### Exercise
Count the lines below that hold the string "screen". Give only that number.

### Data extracts
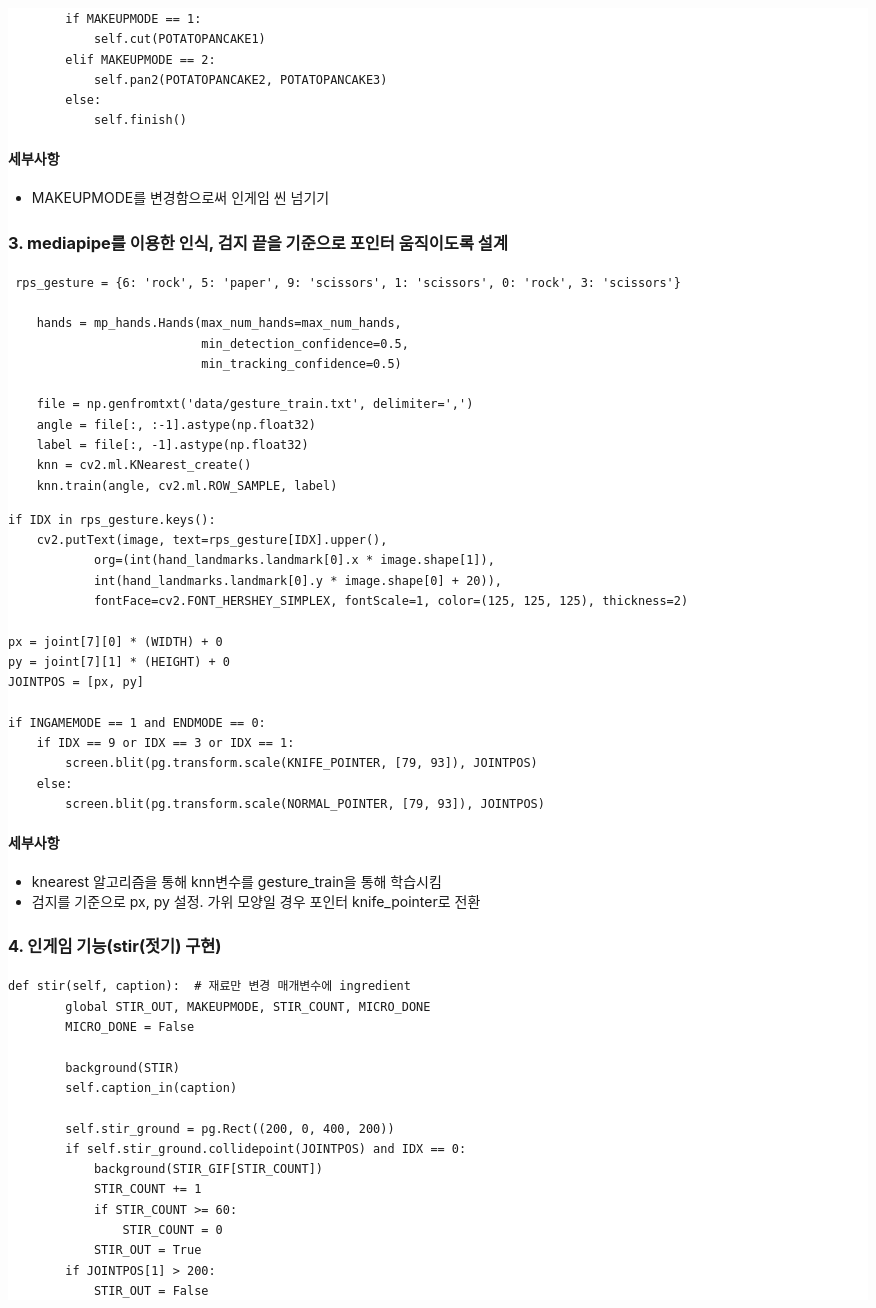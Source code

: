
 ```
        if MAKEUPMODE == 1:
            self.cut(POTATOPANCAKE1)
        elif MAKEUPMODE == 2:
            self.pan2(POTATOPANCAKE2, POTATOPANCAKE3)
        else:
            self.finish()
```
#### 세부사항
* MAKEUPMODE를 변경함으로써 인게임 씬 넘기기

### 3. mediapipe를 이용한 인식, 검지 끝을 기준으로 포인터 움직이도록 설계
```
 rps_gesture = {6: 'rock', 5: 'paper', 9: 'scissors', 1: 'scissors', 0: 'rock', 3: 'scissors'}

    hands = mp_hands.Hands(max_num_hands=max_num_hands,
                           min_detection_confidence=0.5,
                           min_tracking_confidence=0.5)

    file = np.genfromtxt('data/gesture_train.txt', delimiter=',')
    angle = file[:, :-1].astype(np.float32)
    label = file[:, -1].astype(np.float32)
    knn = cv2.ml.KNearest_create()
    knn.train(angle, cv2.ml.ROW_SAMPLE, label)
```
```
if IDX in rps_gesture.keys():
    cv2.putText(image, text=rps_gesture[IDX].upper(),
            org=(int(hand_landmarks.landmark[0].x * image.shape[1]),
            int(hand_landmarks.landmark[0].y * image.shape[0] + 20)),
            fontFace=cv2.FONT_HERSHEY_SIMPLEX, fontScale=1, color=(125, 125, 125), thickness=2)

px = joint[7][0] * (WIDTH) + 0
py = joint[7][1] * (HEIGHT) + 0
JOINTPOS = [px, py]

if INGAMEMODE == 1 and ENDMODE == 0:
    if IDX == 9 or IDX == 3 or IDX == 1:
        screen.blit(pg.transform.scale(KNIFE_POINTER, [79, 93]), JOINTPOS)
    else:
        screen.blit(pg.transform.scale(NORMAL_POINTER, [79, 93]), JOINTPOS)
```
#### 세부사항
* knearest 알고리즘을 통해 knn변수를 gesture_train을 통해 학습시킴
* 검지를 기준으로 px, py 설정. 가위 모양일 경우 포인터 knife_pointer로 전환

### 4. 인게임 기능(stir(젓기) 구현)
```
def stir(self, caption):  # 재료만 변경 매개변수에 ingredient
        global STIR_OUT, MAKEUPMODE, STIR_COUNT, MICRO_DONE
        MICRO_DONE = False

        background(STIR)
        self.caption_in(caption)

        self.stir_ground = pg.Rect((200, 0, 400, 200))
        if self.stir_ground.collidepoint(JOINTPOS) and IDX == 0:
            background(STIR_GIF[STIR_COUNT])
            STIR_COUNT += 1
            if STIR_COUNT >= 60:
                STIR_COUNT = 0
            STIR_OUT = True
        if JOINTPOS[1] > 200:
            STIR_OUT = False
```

### Reply to the exercise
2